Nine acyl-CoA dehydrogenases (ACADs) are involved in mitochondrial fatty acid β-oxidation (FAO), an important energy-producing pathway. Disorders of FAO are common inborn errors of metabolism and genetic deficiencies have been identified for all ACADs except long-chain acyl-CoA dehydrogenase (LCAD). Understanding the function of LCAD and the phenotype of LCAD deficiency may enable identification of unrecognized cases of LCAD deficiency, and eventual treatment, and improve public health.
I hypothesized that human LCAD (hLCAD) and mouse LCAD (mLCAD) are biochemically equivalent, but that hLCAD functions in tissues not normally reliant upon FAO, such as the lung. Additionally, I hypothesized that a missense polymorphism (K333Q), linked to an absence of LCAD antigen in human lung, is deleterious. Recombinant mLCAD, hLCAD, and hLCAD K333Q proteins were purified and biochemically characterized. Recombinant mLCAD was more stable and demonstrated higher catalytic efficiency than hLCAD. Additionally, recombinant hLCAD bearing the K333Q substitution demonstrated lower activity, impaired substrate binding, and reduced stability compared to wild-type hLCAD.

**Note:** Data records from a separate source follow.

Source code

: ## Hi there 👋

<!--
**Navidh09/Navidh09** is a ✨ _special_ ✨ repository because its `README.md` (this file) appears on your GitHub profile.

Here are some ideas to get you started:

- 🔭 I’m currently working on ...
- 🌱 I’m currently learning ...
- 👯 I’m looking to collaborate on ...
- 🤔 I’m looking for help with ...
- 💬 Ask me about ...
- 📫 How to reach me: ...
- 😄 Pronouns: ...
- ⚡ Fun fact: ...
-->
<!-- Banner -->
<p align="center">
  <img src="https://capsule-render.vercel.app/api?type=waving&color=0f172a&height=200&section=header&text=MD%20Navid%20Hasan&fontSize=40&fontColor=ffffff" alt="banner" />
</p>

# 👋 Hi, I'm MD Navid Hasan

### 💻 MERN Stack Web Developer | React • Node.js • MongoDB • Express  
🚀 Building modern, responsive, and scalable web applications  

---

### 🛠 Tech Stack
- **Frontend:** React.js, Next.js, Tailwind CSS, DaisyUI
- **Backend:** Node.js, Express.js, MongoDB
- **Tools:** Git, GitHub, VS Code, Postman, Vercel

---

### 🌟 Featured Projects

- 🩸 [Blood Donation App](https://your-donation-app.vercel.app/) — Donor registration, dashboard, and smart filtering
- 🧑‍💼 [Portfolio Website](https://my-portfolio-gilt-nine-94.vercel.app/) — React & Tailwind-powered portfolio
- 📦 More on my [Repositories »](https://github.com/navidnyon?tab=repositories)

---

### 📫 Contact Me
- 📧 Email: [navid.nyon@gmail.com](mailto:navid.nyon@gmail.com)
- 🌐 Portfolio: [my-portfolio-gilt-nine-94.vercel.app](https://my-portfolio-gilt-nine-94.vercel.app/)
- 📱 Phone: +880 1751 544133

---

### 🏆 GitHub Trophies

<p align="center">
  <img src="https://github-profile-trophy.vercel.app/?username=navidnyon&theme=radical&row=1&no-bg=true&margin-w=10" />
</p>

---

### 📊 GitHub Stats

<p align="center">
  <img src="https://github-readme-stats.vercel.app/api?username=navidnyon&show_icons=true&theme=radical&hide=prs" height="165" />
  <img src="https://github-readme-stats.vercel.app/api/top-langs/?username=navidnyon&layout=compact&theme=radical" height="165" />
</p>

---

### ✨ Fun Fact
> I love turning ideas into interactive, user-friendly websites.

Based on these findings and on western blotting experiments demonstrating higher LCAD expression in human lung than other long-chain ACAD enzymes, I hypothesized that LCAD K333Q may be associated with lung disease. Primary alveolar type II (ATII) cells from individuals homozygous for the minor Q allele had five-fold less LCAD antigen than ATII cells from individuals homozygous for the major K allele, consistent with lower protein stability. Cohorts of neonates with respiratory distress syndrome and children hospitalized for pneumonia were genotyped for LCAD K333Q. Association of lung function with different genotypes at the K333Q locus was examined in the Long Life Family Study (LLFS) (N=4953). Contrary to the hypothesis, the LCAD K333Q locus was not associated with lung disease. Heterozygotes for the Q allele were under-represented among children hospitalized with pneumonia, whereas homozygotes for the K allele were over-represented, suggesting that carrier status for K333Q confers some benefit. Individuals in the LLFS who carried the Q-allele at the K333Q locus had increased lung function. In conclusion, recombinant mLCAD was biochemically superior to hLCAD, which was superior to hLCAD K333Q. However, the K333Q polymorphism was not associated with respiratory distress or pneuomonia-induced complications.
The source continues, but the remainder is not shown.